Rank 2 vector bundles over $\mathbb CP^2$ Is there any classification of the rank 2 complex vector bundles over $\mathbb CP^2$ up to diffeomorphism?   
 A: As additional comment, We have Cartan-Serre theorem for construction of rank 2 vector bundles on projetive varieties.
Let $X$ be a complex manifold, $L_1, L_2 ∈ Pic(X)$ are line bundles,
$Z ⊂ X$ with $codim_X(Z) = 2$. Under some cohomological conditions, the
sheaf $E$ sitting in 
$$0 \to L_1 \to E \to L_2 \otimes J_Z → o$$
is locally free. Moreover, If $X$ is projective, any rank-2 holomorphic vector bundle can be constructed this way
A: The question was essentially answered by Sasha's comment, but I will give a couple of additional/alternative references/remarks.

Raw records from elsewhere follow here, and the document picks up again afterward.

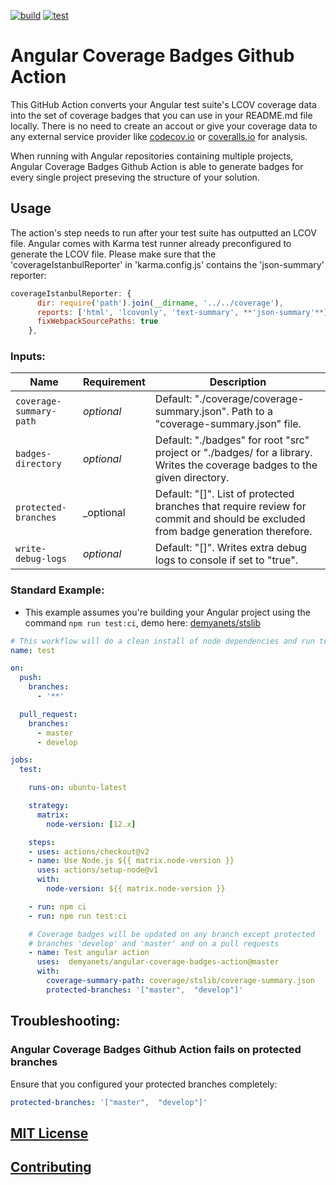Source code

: [![build](https://github.com/demyanets//angular-coverage-badges-action/workflows/build/badge.svg)](https://github.com/demyanets/angular-coverage-badges-action/actions?query=workflow%3Abuild)
[![test](https://github.com/demyanets//angular-coverage-badges-action/workflows/test/badge.svg)](https://github.com/demyanets/angular-coverage-badges-action/actions?query=workflow%3Atest)

# Angular Coverage Badges Github Action

This GitHub Action converts your Angular test suite's LCOV coverage data into the set of coverage badges that you can use in your README.md file locally. There is no need to create an accout or give your coverage data to any external service provider like [codecov.io](https://www.codecov.io) or [coveralls.io](https://coveralls.io/) for analysis.

When running with Angular repositories containing multiple projects, Angular Coverage Badges Github Action is able to generate badges for every single project preseving the structure of your solution.

## Usage

The action's step needs to run after your test suite has outputted an LCOV file. Angular comes with Karma test runner already preconfigured to generate the LCOV file. Please make sure that the 'coverageIstanbulReporter' in 'karma.config.js' contains the 'json-summary' reporter:
```JavaScript
coverageIstanbulReporter: {
      dir: require('path').join(__dirname, '../../coverage'),
      reports: ['html', 'lcovonly', 'text-summary', **'json-summary'**],
      fixWebpackSourcePaths: true
    },
```

### Inputs:

| Name                  | Requirement | Description |
| --------------------- | ----------- | ----------- |
| `coverage-summary-path` | _optional_ | Default: "./coverage/coverage-summary.json". Path to a "coverage-summary.json" file.|
| `badges-directory` | _optional_ | Default: "./badges" for root "src" project or "./badges/<library-name> for a library. Writes the coverage badges to the given directory. |
| `protected-branches` | _optional | Default: "[]". List of protected branches that require review for commit and should be excluded from badge generation therefore. |
| `write-debug-logs` | _optional_ | Default: "[]".  Writes extra debug logs to console if set to "true". |

### Standard Example:

* This example assumes you're building your Angular project using the command `npm run test:ci`, demo here: [demyanets/stslib](https://github.com/demyanets/stslib/blob/feature/coverage-badges/.github/workflows/test.yml)

```yaml
# This workflow will do a clean install of node dependencies and run tests
name: test

on:
  push:
    branches:
      - '**'

  pull_request:
    branches:
      - master
      - develop

jobs:
  test:

    runs-on: ubuntu-latest

    strategy:
      matrix:
        node-version: [12.x]

    steps:
    - uses: actions/checkout@v2
    - name: Use Node.js ${{ matrix.node-version }}
      uses: actions/setup-node@v1
      with:
        node-version: ${{ matrix.node-version }}

    - run: npm ci
    - run: npm run test:ci

    # Coverage badges will be updated on any branch except protected
    # branches 'develop' and 'master' and on a pull requests
    - name: Test angular action
      uses:  demyanets/angular-coverage-badges-action@master
      with:
        coverage-summary-path: coverage/stslib/coverage-summary.json
        protected-branches: '["master",  "develop"]'
```

## Troubleshooting:

### Angular Coverage Badges Github Action fails on protected branches

Ensure that you configured your protected branches completely:

```yaml
protected-branches: '["master",  "develop"]'
```

## [MIT License](LICENSE.md)

## [Contributing](CONTRIBUTING.md)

As a first remark, the continuous and smooth classifications coincide, this is discussed e.g. in the answers to this MO-question: From Topological to Smooth and Holomorphic Vector Bundles
The continuous classification of rank 2 complex vector bundles on $\mathbb{CP}^2$ is given exactly in terms of Chern classes. This can essentially be proved by obstruction theory (compute homotopy groups of $BU(2)$, identify the lifting classes in $H^{2i}(X;\mathbb{Z})$ with the Chern classes). 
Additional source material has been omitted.